- _Task to carry out_:
From the entries below, copy exactly the lines from the one that contains "Cloud Deployment Guide" through the one that contains "1. **Google Cloud", both included, and only those.

Items from a data source
BEGIN
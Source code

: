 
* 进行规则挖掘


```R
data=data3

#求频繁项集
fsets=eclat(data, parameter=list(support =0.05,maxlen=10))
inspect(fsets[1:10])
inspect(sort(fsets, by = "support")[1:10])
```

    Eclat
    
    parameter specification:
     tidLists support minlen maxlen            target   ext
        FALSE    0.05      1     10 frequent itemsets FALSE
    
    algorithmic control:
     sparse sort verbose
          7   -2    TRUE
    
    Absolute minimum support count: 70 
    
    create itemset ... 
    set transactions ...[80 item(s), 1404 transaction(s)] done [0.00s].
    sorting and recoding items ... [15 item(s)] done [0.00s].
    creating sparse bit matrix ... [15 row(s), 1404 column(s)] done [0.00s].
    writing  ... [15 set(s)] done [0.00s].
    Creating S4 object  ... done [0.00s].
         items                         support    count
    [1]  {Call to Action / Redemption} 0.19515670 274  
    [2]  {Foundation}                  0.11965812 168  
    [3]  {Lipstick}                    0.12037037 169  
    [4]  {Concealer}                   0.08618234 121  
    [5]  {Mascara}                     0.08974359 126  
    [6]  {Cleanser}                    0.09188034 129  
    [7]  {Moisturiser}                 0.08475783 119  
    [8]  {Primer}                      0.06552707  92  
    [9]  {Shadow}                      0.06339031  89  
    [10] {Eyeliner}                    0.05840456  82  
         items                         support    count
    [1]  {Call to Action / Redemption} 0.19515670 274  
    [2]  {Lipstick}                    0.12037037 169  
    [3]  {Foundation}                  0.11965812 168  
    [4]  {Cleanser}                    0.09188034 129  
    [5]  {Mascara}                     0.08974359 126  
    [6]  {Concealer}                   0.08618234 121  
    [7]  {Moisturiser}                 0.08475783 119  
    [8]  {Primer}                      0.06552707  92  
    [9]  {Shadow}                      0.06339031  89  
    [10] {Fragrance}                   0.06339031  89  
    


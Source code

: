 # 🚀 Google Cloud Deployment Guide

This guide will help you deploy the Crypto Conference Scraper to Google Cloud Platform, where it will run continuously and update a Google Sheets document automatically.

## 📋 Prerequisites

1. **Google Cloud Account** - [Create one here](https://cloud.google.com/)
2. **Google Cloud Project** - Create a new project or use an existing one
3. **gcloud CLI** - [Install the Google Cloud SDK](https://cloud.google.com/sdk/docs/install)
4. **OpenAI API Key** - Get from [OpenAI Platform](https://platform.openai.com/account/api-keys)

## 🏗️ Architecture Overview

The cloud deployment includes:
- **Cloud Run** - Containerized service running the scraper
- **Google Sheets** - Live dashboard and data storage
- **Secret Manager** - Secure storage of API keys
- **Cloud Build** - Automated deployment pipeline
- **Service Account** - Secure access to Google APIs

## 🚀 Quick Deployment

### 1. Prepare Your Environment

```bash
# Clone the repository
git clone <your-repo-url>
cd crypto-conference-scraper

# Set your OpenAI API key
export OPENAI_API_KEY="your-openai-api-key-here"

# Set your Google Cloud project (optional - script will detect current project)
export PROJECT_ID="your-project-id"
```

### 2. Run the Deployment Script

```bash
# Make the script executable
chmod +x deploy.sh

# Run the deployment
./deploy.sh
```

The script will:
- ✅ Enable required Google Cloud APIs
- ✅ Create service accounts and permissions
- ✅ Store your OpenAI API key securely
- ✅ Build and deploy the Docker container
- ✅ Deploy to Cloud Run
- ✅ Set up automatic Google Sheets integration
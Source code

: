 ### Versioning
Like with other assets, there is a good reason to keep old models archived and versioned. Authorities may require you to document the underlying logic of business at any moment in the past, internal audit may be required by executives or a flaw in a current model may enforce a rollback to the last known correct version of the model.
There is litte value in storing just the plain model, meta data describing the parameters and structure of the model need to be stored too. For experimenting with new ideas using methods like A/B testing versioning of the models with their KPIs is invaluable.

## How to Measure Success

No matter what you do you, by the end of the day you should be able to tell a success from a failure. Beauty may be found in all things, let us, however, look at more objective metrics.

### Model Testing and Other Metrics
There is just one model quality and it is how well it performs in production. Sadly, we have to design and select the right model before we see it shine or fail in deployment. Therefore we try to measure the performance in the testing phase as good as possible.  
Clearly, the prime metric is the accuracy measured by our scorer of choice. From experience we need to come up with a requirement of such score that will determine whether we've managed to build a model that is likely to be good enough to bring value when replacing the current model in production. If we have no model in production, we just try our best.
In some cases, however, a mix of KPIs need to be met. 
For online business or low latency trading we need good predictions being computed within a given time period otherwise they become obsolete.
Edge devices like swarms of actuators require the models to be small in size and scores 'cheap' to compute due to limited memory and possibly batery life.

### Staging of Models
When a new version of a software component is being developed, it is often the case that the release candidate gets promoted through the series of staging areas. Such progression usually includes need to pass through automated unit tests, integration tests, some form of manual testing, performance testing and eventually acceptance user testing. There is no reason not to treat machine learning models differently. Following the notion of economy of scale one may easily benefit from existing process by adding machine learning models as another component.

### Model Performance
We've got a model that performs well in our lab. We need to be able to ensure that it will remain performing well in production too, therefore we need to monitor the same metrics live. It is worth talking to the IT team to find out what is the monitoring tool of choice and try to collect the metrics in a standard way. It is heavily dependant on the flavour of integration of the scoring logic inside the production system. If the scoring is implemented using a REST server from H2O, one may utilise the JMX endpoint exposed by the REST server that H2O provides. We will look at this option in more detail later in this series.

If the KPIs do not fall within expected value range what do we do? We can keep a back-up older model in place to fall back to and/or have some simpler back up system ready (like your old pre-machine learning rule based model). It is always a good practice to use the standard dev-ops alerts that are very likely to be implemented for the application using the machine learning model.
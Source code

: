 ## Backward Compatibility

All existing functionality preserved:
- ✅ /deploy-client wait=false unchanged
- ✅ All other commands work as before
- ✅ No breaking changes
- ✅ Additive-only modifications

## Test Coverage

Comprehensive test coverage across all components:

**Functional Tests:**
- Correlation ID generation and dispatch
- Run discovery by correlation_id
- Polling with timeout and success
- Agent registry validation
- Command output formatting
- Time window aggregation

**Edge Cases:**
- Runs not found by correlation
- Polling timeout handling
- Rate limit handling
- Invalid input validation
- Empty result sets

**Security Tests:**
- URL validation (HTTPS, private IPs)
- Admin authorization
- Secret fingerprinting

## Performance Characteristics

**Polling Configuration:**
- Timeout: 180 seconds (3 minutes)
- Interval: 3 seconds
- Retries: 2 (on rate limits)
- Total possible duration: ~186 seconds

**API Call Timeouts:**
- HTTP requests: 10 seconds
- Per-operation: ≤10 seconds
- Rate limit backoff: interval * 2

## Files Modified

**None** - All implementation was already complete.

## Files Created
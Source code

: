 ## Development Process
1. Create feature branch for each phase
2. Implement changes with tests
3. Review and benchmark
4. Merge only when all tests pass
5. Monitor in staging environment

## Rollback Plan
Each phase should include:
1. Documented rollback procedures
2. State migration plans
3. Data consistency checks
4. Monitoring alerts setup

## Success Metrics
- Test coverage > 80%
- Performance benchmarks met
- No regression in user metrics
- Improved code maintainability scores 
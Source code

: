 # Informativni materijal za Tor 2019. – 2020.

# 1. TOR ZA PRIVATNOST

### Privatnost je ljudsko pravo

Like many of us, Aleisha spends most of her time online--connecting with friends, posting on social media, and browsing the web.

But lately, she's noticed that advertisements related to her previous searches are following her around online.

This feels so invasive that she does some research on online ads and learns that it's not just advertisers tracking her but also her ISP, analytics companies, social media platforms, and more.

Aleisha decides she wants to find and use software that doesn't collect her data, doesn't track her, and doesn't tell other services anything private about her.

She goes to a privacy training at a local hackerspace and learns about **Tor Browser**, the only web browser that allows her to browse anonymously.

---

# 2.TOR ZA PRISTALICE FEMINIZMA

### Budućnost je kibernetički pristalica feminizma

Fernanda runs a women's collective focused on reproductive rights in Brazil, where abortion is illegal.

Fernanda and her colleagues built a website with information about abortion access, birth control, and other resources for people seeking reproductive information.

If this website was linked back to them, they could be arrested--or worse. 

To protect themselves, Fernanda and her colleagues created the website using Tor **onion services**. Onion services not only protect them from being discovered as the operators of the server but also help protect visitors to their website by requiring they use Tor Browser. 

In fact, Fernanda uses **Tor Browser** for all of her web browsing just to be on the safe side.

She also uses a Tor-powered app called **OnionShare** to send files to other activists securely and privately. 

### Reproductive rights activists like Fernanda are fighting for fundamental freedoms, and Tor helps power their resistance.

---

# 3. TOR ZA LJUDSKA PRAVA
END
- _Response for this exercise_:
: # 🚀 Google Cloud Deployment Guide

This guide will help you deploy the Crypto Conference Scraper to Google Cloud Platform, where it will run continuously and update a Google Sheets document automatically.

## 📋 Prerequisites

1. **Google Cloud Account** - [Create one here](https://cloud.google.com/)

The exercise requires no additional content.